Thursday, January 28, 2016

Ethics charges filed against DOJ lawyer who exposed Bush-era surveillance; ArsTechnica.com, 1/26/16

David Kravets, ArsTechnica.com; Ethics charges filed against DOJ lawyer who exposed Bush-era surveillance:
"A former Justice Department lawyer is facing legal ethics charges for exposing the President George W. Bush-era surveillance tactics—a leak that earned The New York Times a Pulitzer and opened the debate about warrantless surveillance that continues today.
The lawyer, Thomas Tamm, now a Maryland state public defender, is accused of breaching Washington ethics rules for going to The New York Times instead of his superiors about his concerns about what was described as "the program."
Tamm was a member of the Justice Department's Office of Intelligence Policy and Review and, among other things, was charged with requesting electronic surveillance warrants from the secret Foreign Intelligence Surveillance Court."

1 comment:

  1. In the age of Wikileaks and Snowden, articles like this really bring ethics into question. Although, it seems like incidents like this do not garner as much attention as the big names anymore.

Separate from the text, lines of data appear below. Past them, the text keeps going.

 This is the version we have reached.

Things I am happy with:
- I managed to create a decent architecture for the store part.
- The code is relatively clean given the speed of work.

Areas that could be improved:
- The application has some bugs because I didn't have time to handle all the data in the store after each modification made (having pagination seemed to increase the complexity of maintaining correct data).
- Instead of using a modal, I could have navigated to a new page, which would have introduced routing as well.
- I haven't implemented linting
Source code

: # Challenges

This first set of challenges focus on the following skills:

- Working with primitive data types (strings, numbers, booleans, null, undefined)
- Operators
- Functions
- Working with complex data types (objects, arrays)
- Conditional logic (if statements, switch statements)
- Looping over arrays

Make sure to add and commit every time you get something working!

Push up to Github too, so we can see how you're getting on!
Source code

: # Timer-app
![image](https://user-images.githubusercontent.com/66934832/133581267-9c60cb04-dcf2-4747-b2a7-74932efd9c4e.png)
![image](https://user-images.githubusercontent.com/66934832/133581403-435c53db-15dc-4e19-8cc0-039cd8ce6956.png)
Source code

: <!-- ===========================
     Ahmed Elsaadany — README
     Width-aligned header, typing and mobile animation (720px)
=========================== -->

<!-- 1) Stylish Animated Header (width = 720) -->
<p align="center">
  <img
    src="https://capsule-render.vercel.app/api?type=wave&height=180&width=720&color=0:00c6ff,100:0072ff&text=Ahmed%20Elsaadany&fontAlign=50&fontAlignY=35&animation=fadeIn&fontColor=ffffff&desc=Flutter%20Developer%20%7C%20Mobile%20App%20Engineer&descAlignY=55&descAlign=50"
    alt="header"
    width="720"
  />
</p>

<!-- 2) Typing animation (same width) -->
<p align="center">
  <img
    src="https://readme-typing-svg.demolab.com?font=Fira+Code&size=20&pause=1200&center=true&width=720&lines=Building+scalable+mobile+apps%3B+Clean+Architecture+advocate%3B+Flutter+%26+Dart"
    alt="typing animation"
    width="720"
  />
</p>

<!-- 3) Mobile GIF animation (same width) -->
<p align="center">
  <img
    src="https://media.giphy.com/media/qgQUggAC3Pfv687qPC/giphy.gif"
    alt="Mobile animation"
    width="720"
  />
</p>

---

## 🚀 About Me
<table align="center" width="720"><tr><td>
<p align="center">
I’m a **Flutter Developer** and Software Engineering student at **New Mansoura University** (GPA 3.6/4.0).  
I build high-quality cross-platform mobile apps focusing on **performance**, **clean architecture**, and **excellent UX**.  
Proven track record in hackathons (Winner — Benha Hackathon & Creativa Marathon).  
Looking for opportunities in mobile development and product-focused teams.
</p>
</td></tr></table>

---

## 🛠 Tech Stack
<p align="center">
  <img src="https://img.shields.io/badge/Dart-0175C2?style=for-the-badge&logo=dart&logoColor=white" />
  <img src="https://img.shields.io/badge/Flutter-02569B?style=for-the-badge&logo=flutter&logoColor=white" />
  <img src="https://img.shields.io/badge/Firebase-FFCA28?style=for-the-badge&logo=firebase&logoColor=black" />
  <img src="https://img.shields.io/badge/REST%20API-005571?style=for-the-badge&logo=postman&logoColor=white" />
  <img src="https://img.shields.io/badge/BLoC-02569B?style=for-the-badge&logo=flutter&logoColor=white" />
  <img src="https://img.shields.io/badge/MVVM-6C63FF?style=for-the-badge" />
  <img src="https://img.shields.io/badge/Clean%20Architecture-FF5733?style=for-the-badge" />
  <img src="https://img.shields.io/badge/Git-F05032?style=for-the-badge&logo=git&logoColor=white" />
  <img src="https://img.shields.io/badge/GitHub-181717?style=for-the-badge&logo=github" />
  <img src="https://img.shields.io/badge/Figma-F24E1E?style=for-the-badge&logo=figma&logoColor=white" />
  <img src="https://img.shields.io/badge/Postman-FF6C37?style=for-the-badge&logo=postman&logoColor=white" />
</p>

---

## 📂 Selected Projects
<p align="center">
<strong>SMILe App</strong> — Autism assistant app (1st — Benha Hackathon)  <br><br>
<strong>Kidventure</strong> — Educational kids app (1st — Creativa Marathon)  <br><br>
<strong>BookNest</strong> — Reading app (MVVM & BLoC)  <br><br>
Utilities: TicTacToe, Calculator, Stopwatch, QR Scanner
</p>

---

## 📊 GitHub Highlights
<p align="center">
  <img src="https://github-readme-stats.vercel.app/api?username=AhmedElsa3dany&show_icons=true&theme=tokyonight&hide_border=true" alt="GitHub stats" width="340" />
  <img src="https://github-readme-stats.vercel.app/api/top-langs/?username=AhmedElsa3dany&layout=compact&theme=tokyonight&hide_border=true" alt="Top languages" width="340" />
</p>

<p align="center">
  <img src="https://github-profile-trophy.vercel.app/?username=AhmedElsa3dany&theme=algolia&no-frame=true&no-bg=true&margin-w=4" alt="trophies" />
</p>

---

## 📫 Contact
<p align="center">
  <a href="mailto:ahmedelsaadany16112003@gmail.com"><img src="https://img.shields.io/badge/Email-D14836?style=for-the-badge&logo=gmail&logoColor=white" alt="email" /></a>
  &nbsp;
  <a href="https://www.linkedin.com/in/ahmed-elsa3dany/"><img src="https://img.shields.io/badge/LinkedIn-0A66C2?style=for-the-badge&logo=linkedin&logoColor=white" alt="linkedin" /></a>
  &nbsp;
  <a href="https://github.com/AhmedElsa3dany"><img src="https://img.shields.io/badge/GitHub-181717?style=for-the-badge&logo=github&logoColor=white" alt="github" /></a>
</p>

    What I found really interesting about this was that he is facing ethics charges for not going to his superiors. That seems to me more like a policy or structure violation than an ethical one. The question, to me, on ethics violations comes down to whether or not government information like this belongs to, and should be communicated to, the public. Should the public be aware of warrant-less electronic surveillance techniques? After all, it is our government and our privacy at stake. Ess (2014) believes that our government justifies this surveillance on its citizens even more after 9/11, searching through emails and conversations in an attempt to thwart terrorism in the name of security. It's hard to say how effective it is and if the means justify the end. However, to say it is unethical to make the public aware of governmental surveillance, and to charge him as such, seems like it is missing the ethical dilemma on the larger scale and whether or not it is ethical or unethical not only to have the surveillance, but for it to be communicated or hidden from citizens.

    Thanks,
    Jeremy

    Ess, C. (2014). Digital Media Ethics, 2nd Edition. Malden, MA: Polity Press.